The biodiversity Conference of Parties (COP15) at Montreal last year did have some positive vibes in the larger discussion on climate issues with the over-riding concern on limiting global temperature rise by 1.5 degree Celsius within the target years 2030 and 2050.

In the midst of the heated discussions on myriad issues plaguing planet Earth in modern times, including climate change and biodiversity loss, one positive outcome was the formation of a network of Universities globally on a noble venture. This was the decision to form the ‘Nature Positive Universities Alliance’ under the lead of the United Nations Environment Programme (UNEP) and the University of Oxford.

The Nature Positive Universities Alliance brings together various universities from around the world to “come together and prioritize nature on campuses and in their supply chains”. The Alliance was founded in partnership with the UN Decade on Ecosystem Restoration (2021-2030) and formally launched as part of the COP15 negotiations.

The Alliance is reportedly a ‘growing network of higher education institutions across the world, working together under a pledge to advance efforts to halt, prevent and reverse nature loss by addressing their impact on the environment’.

The Alliance at the moment represents members from near 522 Universities in 111 countries towards promoting Nature across University campuses, supply chains and within cities and communities.

As the UNEP emphasizes, members in the Alliance are people from all parts of a University, inclusive of students, researchers, staff and senior management who have signed up to be part of the Alliance.

Members of the Alliance make official pledge to ‘advance efforts to halt, prevent and reverse nature loss through addressing their own impacts and restoring ecosystems harmed by their activities’.

The focus is on the concern that, “By publicly addressing impacts on nature within their own supply chains and operations, Universities can add direct local action to their environmental and conservation research, to help inform government, corporate and community action”.

It, therefore, is fairly significant that the University pledges include four key elements: (a) Carrying out baseline assessments, (b) Setting specific, time limited and measurable targets for Nature, (c) Taking bold action to reduce biodiversity impacts, and (d) Protect and restore species and ecosystems, while influencing others to do the same.

The initiative builds on the University of Oxford’s target for biodiversity net gain by 2035 alongside net zero commitments. The Oxford’s Environmental Sustainability Strategy is founded on ‘a study which quantified its environmental footprint and established a framework to address them’.

The Nature Positive Universities Alliance is now calling on other Universities worldwide to join its collaborative network and to make institutional pledges in achieving Nature Positive Solutions which would largely address much of the issues on ground, with particular reference to biodiversity loss.

Quite interestingly, on a similar note, an alliance of eight colleges in Manipur was recently formed to work on similar ground that the UNEP and the University of Oxford had set the ball rolling with their Nature Positive Universities Alliance program.

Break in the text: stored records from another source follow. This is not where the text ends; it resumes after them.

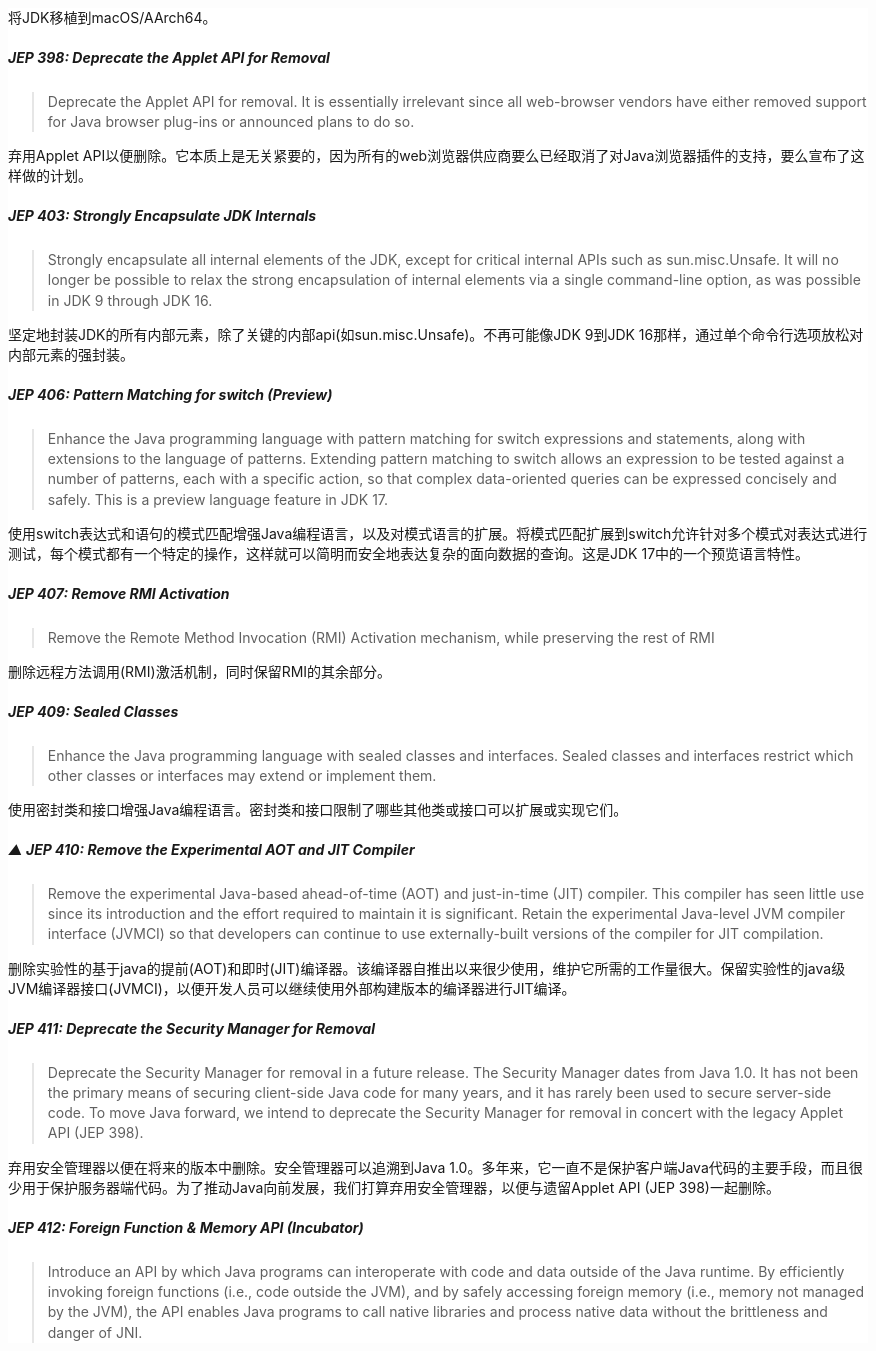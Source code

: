 将JDK移植到macOS/AArch64。

##### JEP 398: Deprecate the Applet API for Removal
> Deprecate the Applet API for removal. It is essentially irrelevant since all web-browser vendors have either removed support for Java browser plug-ins or announced plans to do so.

弃用Applet API以便删除。它本质上是无关紧要的，因为所有的web浏览器供应商要么已经取消了对Java浏览器插件的支持，要么宣布了这样做的计划。

##### JEP 403: Strongly Encapsulate JDK Internals
> Strongly encapsulate all internal elements of the JDK, except for critical internal APIs such as sun.misc.Unsafe. It will no longer be possible to relax the strong encapsulation of internal elements via a single command-line option, as was possible in JDK 9 through JDK 16.

坚定地封装JDK的所有内部元素，除了关键的内部api(如sun.misc.Unsafe)。不再可能像JDK 9到JDK 16那样，通过单个命令行选项放松对内部元素的强封装。

##### JEP 406: Pattern Matching for switch (Preview)
> Enhance the Java programming language with pattern matching for switch expressions and statements, along with extensions to the language of patterns. Extending pattern matching to switch allows an expression to be tested against a number of patterns, each with a specific action, so that complex data-oriented queries can be expressed concisely and safely. This is a preview language feature in JDK 17.

使用switch表达式和语句的模式匹配增强Java编程语言，以及对模式语言的扩展。将模式匹配扩展到switch允许针对多个模式对表达式进行测试，每个模式都有一个特定的操作，这样就可以简明而安全地表达复杂的面向数据的查询。这是JDK 17中的一个预览语言特性。

##### JEP 407: Remove RMI Activation
> Remove the Remote Method Invocation (RMI) Activation mechanism, while preserving the rest of RMI

删除远程方法调用(RMI)激活机制，同时保留RMI的其余部分。

##### JEP 409: Sealed Classes
> Enhance the Java programming language with sealed classes and interfaces. Sealed classes and interfaces restrict which other classes or interfaces may extend or implement them.

使用密封类和接口增强Java编程语言。密封类和接口限制了哪些其他类或接口可以扩展或实现它们。

##### ▲ JEP 410: Remove the Experimental AOT and JIT Compiler
> Remove the experimental Java-based ahead-of-time (AOT) and just-in-time (JIT) compiler. This compiler has seen little use since its introduction and the effort required to maintain it is significant. Retain the experimental Java-level JVM compiler interface (JVMCI) so that developers can continue to use externally-built versions of the compiler for JIT compilation.

删除实验性的基于java的提前(AOT)和即时(JIT)编译器。该编译器自推出以来很少使用，维护它所需的工作量很大。保留实验性的java级JVM编译器接口(JVMCI)，以便开发人员可以继续使用外部构建版本的编译器进行JIT编译。

##### JEP 411: Deprecate the Security Manager for Removal
> Deprecate the Security Manager for removal in a future release. The Security Manager dates from Java 1.0. It has not been the primary means of securing client-side Java code for many years, and it has rarely been used to secure server-side code. To move Java forward, we intend to deprecate the Security Manager for removal in concert with the legacy Applet API (JEP 398).

弃用安全管理器以便在将来的版本中删除。安全管理器可以追溯到Java 1.0。多年来，它一直不是保护客户端Java代码的主要手段，而且很少用于保护服务器端代码。为了推动Java向前发展，我们打算弃用安全管理器，以便与遗留Applet API (JEP 398)一起删除。

##### JEP 412: Foreign Function & Memory API (Incubator)
> Introduce an API by which Java programs can interoperate with code and data outside of the Java runtime. By efficiently invoking foreign functions (i.e., code outside the JVM), and by safely accessing foreign memory (i.e., memory not managed by the JVM), the API enables Java programs to call native libraries and process native data without the brittleness and danger of JNI.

The Mangolnganbi College (Ningthoukhong), Chanambam Ibomcha (C.I.) College (Bishnupur), Moirang College (Moirang), Kumbi College (Kumbi), S.Kula Women’s College (Nambol), Pravabati College (Mayang Imphal), Mayai Lambi College (Yumnam Huidrom), and Nambol L.Sanoi College (Nambol) in Manipur pledged to work together under a common agenda of biodiversity conservation.

A Memorandum of Understanding signed between the heads of these educational institutions on 28 January earlier this year pledged to extend cooperation in the field of research and engages in academic exercises with a particular focus on contributing to the general effort in the long term conservation and management of Loktak Lake, a Ramsar site in Manipur.

One of the largest inland freshwater lakes in India, Loktak is plagued with myriad issues including siltation, pollution, ecosystem degradation, encroachments, and depletion in fish population due to negative human interventions.

Loktak is significant in terms of biodiversity related discussions internationally from the point of view that besides being a Ramsar site of international importance and an Important Bird Area (IBA) site, it provides feeding ground for migratory waterbirds flying across two important flyways – the Central Asian Flyway and the East Asian-Australasian Flyway.

The classification of Loktak under the Monteux Record of the Ramsar Convention indicates that the wetland is in need of serious remedial measures to rejuvenate its ecological health, along with engaging activities on a scientific approach to bring it back to its near natural status. To achieve this, it becomes important for every sector to actively engage in its conservation.

The networking of educational institutions in Manipur, through the coordination of the Mumbai-based Indian Bird Conservation Network (IBCN), seeks to look at the concept of ‘Citizen Science’ in actual field-based engagements on the line of community-led activism in conservation and restoration of natural ecosystems.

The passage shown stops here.